--- Task to complete ---
Copy out every line of the records in which "them" can be found.

--- Extracted records ---

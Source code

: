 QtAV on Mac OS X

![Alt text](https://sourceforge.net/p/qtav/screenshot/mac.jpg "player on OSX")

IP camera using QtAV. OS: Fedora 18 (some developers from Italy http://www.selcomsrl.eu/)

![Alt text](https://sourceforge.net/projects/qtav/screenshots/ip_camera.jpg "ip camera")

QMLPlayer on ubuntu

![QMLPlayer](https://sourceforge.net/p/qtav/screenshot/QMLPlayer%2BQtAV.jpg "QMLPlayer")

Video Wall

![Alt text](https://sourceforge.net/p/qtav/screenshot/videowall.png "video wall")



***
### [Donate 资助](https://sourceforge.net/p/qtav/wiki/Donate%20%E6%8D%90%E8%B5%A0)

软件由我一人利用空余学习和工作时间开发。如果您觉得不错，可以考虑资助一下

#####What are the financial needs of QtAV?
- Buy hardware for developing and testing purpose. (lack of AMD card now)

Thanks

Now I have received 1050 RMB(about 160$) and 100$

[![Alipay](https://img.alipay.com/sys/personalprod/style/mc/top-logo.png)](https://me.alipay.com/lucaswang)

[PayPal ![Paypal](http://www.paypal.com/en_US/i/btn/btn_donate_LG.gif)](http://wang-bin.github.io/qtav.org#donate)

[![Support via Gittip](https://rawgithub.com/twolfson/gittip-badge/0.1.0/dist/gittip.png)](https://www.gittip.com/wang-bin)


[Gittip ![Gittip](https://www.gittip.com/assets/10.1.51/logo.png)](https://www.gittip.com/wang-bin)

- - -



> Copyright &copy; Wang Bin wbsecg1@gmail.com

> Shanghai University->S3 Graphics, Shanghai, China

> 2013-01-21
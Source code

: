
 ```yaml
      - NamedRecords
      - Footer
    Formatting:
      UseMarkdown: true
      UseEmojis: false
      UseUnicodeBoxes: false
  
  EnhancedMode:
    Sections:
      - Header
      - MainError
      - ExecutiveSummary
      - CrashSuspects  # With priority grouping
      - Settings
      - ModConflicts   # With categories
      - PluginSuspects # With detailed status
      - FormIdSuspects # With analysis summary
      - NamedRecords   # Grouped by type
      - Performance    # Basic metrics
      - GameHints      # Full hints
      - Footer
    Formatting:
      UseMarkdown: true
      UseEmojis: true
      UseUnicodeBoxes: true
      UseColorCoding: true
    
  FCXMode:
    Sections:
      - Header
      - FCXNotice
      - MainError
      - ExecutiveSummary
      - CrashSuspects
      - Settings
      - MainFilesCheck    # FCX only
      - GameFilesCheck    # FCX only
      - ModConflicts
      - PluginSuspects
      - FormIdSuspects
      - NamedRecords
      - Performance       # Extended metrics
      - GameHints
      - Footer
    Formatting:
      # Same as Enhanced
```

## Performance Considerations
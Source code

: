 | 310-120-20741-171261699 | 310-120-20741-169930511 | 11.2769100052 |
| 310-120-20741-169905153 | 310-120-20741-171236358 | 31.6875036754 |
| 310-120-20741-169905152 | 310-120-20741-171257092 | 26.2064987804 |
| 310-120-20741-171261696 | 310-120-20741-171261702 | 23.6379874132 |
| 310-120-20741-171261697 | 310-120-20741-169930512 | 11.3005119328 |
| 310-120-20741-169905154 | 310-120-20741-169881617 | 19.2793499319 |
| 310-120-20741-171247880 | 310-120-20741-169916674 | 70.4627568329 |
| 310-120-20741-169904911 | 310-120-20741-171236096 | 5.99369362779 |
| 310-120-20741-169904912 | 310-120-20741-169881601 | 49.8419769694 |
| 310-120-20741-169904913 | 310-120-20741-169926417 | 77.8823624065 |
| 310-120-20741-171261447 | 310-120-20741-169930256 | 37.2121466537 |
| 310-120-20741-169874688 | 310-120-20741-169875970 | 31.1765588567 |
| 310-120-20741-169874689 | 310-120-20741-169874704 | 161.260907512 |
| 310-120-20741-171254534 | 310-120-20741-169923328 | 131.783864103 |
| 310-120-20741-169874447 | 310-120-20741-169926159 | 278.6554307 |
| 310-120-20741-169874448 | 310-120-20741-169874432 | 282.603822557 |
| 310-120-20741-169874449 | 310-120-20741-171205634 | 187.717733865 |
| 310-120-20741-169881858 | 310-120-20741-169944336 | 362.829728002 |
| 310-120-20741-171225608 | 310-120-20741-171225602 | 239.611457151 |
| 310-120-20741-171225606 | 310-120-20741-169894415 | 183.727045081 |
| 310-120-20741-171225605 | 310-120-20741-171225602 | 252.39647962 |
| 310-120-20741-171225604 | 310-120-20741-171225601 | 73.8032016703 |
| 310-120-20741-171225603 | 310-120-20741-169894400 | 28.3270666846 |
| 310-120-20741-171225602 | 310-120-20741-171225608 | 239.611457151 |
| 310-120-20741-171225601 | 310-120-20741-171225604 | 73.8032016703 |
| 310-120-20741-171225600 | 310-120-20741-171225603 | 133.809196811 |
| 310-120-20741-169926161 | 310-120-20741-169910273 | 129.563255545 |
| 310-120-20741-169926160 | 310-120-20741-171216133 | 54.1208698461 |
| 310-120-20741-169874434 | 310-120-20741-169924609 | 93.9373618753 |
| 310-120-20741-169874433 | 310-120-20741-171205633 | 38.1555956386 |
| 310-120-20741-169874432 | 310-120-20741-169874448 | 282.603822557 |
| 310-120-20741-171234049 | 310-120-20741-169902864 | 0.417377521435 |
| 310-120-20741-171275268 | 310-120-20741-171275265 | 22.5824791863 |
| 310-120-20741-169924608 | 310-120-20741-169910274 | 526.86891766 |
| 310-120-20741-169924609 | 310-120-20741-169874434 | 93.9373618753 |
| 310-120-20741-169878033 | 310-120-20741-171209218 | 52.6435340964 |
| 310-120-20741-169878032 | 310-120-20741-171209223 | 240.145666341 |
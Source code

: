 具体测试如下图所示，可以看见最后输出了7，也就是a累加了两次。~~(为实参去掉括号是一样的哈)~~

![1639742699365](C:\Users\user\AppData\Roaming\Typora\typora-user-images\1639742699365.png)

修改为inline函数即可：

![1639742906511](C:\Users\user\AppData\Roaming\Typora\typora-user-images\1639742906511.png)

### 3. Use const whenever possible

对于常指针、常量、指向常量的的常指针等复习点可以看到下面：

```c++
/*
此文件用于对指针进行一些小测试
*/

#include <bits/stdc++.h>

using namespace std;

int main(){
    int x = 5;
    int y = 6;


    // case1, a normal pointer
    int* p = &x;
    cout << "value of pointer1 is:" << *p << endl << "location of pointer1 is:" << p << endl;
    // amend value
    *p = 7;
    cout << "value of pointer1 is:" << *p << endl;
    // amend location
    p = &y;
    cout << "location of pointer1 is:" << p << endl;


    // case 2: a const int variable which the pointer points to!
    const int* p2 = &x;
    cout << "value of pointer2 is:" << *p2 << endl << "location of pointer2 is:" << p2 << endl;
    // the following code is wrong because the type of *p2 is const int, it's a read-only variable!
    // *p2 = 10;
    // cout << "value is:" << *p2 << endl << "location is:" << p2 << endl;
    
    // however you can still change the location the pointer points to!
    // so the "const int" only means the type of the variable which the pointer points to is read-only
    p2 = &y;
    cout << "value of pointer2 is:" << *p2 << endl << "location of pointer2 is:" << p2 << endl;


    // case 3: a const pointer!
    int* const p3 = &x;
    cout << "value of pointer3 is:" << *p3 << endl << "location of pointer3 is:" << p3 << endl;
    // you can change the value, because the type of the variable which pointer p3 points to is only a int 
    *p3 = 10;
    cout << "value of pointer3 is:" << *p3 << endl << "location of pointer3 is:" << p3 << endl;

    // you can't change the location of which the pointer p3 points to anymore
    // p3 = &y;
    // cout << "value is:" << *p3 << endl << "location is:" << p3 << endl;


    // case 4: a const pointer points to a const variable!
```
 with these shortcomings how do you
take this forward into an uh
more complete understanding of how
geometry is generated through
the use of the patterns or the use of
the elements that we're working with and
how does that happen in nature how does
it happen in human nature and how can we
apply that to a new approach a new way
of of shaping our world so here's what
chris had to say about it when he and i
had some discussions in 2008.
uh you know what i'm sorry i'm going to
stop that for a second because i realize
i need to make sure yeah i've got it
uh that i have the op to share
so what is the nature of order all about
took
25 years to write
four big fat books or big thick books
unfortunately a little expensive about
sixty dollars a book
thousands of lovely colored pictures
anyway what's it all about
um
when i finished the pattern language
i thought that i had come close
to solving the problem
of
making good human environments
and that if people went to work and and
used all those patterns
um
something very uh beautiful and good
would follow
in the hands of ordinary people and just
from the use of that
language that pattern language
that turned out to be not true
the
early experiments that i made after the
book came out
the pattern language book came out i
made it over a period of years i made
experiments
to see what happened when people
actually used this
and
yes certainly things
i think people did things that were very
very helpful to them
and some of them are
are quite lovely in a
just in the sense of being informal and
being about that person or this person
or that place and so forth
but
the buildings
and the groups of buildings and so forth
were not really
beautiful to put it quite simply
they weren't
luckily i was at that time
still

--- Answer box ---
very helpful to them
and some of them are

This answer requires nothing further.